Yang menjual seorang Bapak memakai kopiah, seorang ibu memakai jilbab yang mungkin isterinya, juga seorang anak perempuan yang sama mungkinnya adalah anak mereka. Mereka bekerjasama dengan sinergis untuk menyediakan pesanan. Aku senang sekali melihat mereka. Mereka berusaha hingga semalam ini, yang kulihat disepakati oleh hampir semua orang sebagai pukul 11 malam. Mereka berusaha mencari penghasilan dengan cara yang baik. Mereka terlihat ceria, dan sepertinya tidak sedang memaki kehidupan yang membuat mereka masih bekerja hingga semalam ini. Dan banyak orang-orang seperti mereka ini. Yang bekerja dari cinta, oleh cinta, untuk cinta. Cinta yang universal maksudku, cinta kepada kehidupan dan pemberi kehidupan, bukan cinta sempit menggebu-gebu yang kurasakan kepada mantan kekasihku sampai saat ini.

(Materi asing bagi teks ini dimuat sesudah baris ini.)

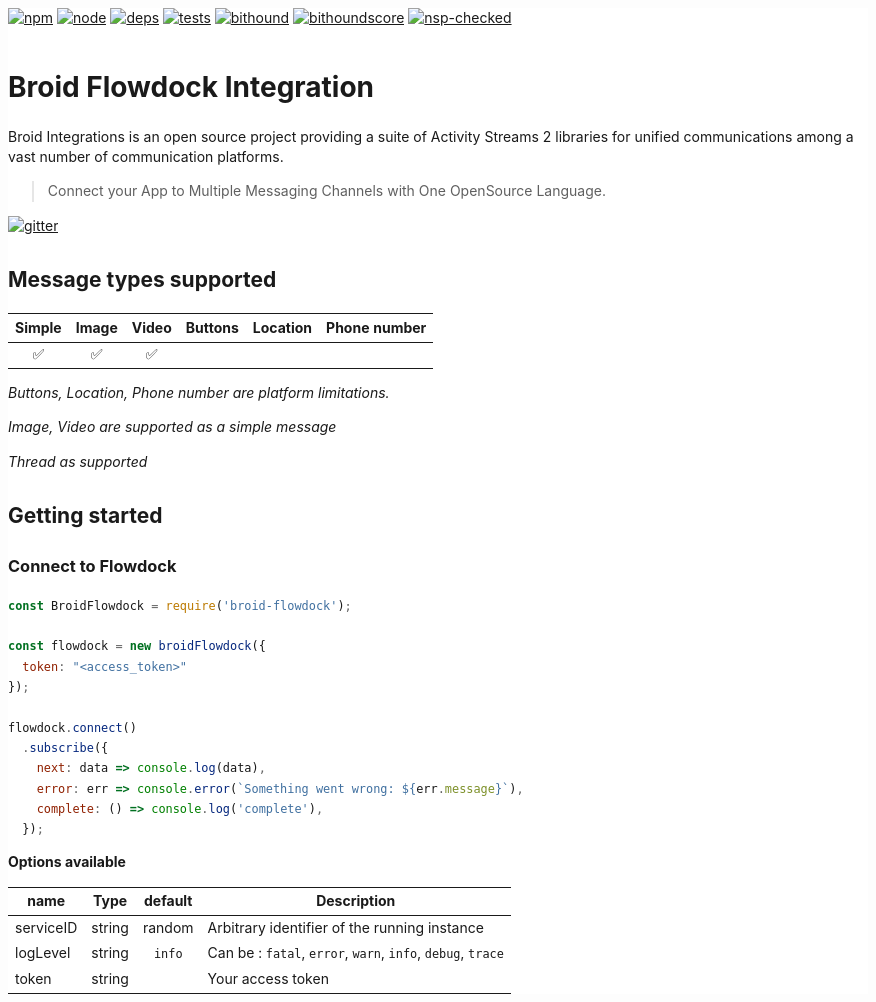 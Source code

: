 [![npm][npm]][npm-url]
[![node][node]][node-url]
[![deps][deps]][deps-url]
[![tests][tests]][tests-url]
[![bithound][bithound]][bithound-url]
[![bithoundscore][bithoundscore]][bithoundscore-url]
[![nsp-checked][nsp-checked]][nsp-checked-url]

# Broid Flowdock Integration

Broid Integrations is an open source project providing a suite of Activity Streams 2 libraries for unified communications among a vast number of communication platforms.

> Connect your App to Multiple Messaging Channels with  One OpenSource Language.

[![gitter](https://badges.gitter.im/broidHQ/broid.svg)](https://t.broid.ai/c/Blwjlw?utm_source=github&utm_medium=readme&utm_campaign=top&link=gitter)

## Message types supported

| Simple | Image | Video | Buttons | Location | Phone number |
|:------:|:-----:|:-----:|:-------:|:--------:|:------------:|
|   ✅    |   ✅   |   ✅   |         |          |              |

_Buttons, Location, Phone number are platform limitations._

_Image, Video are supported as a simple message_

_Thread as supported_

## Getting started

### Connect to Flowdock

```javascript
const BroidFlowdock = require('broid-flowdock');

const flowdock = new broidFlowdock({
  token: "<access_token>"
});

flowdock.connect()
  .subscribe({
    next: data => console.log(data),
    error: err => console.error(`Something went wrong: ${err.message}`),
    complete: () => console.log('complete'),
  });
```

**Options available**

| name             | Type     | default    | Description  |
| ---------------- |:--------:| :--------: | --------------------------|
| serviceID       | string   | random     | Arbitrary identifier of the running instance |
| logLevel        | string   | `info`     | Can be : `fatal`, `error`, `warn`, `info`, `debug`, `trace` |
| token           | string   |            | Your access token |


[npm]: https://img.shields.io/badge/npm-broid-green.svg?style=flat
[npm-url]: https://www.npmjs.com/~broid
[node]: https://img.shields.io/node/v/broid-flowdock.svg
[node-url]: https://nodejs.org
[deps]: https://img.shields.io/badge/dependencies-checked-green.svg?style=flat
[deps-url]: #integrations
[tests]: https://img.shields.io/travis/broidHQ/integrations/master.svg
[tests-url]: https://travis-ci.org/broidHQ/integrations
[bithound]: https://img.shields.io/bithound/code/github/broidHQ/integrations.svg
[bithound-url]: https://www.bithound.io/github/broidHQ/integrations
[bithoundscore]: https://www.bithound.io/github/broidHQ/integrations/badges/score.svg
[bithoundscore-url]: https://www.bithound.io/github/broidHQ/integrations
[nsp-checked]: https://img.shields.io/badge/nsp-checked-green.svg?style=flat
[nsp-checked-url]: https://nodesecurity.io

Aku seolah-olah mendapat sedikit perasaan dari mereka, tertular sedikit. Aku merasa nyaman, merasa dipenuhi perasaan sayang. Entah fenomena psikologi apa ini namanya. Aku berjalan pulang, mengucapkan terima kasih pada mereka. Aku jadi merasa menyayangi mereka, jadi merasa meyayangi kalian semua yang bekerja untuk untuk membuat kehidupan menjadi lebih baik, aku menyayangi kalian yang berjuang untuk merawat anak-anak kalian, aku menyayangi kalian yang bekerja demi diri kalian sendiri, aku meyayangi kalian orang-orang yang lewat di jalan, aku meyangi orang yang tadi terlalu ngebut sehingga hampir menabrakku, yang menyadarkanku bahwa hidup perlu disyukuri, aku menyayangi kalian yang malam-malam begini sedang berkumpul di pinggir jalan, entah untuk tujuan apa. Aku meyayangi orang tuaku yang nanti akan terbangun untuk membukakan pintu. Aku meyayangi kalian semua teman-temanku, temanku yang sedang bersama anaknya yang kemarin ku datangi, temanku yang senasib dengan ku yang kemarin sama-sama mendatangi, teman-temanku lainnya yang jauh yang kadang-kadang mengirimkan pesan-pesan untuk menghiburku, juga teman jauh ku yang menceritakan kesedihannya untuk mendapat hiburan dariku. Orang-orang yang telah ku kenal dan yang akan ku kenal. Aku menyayangi kalian semua.
Aku sedang tak membenci kalian, pemerintahku. Karena toh kalian bekerja demi kepentingan banyak orang, dan selalu akan ada hal-hal baik yang kalian hasilkan. Hanya kami saja yang jarang menyadarinya, sehingga selalu mencari hal-hal buruk dari kalian untuk ikut kami sesali, karena sesungguhnya kami menyesali kehidupan kami sendiri, mungkin kami hanya mencari sesuatu dari luar diri untuk melampiaskan sedikit rasa marah. Aku sedang tak membenci artis-artis atau tayangan tentang artis ini artis itu yang sering terasa betapa tak pentingnya, kalian juga manusia yang perlu disayangi, yang perlu pencapaian. Aku sedang tak membenci orang yang telah merebut mantan kekasihku. Aku sedang tak membenci diriku yang tak berhasil menjaga perasaan mantan kekasihku. Aku sedang tak membenci apapun. Karena kita semua sama, hanya sedang menjalani peranan yang sedang dipilihkan untuk kita, jika kita menolak menjalani peran ini, berusaha saja, masih banyak peran lain yang bisa dimainkan.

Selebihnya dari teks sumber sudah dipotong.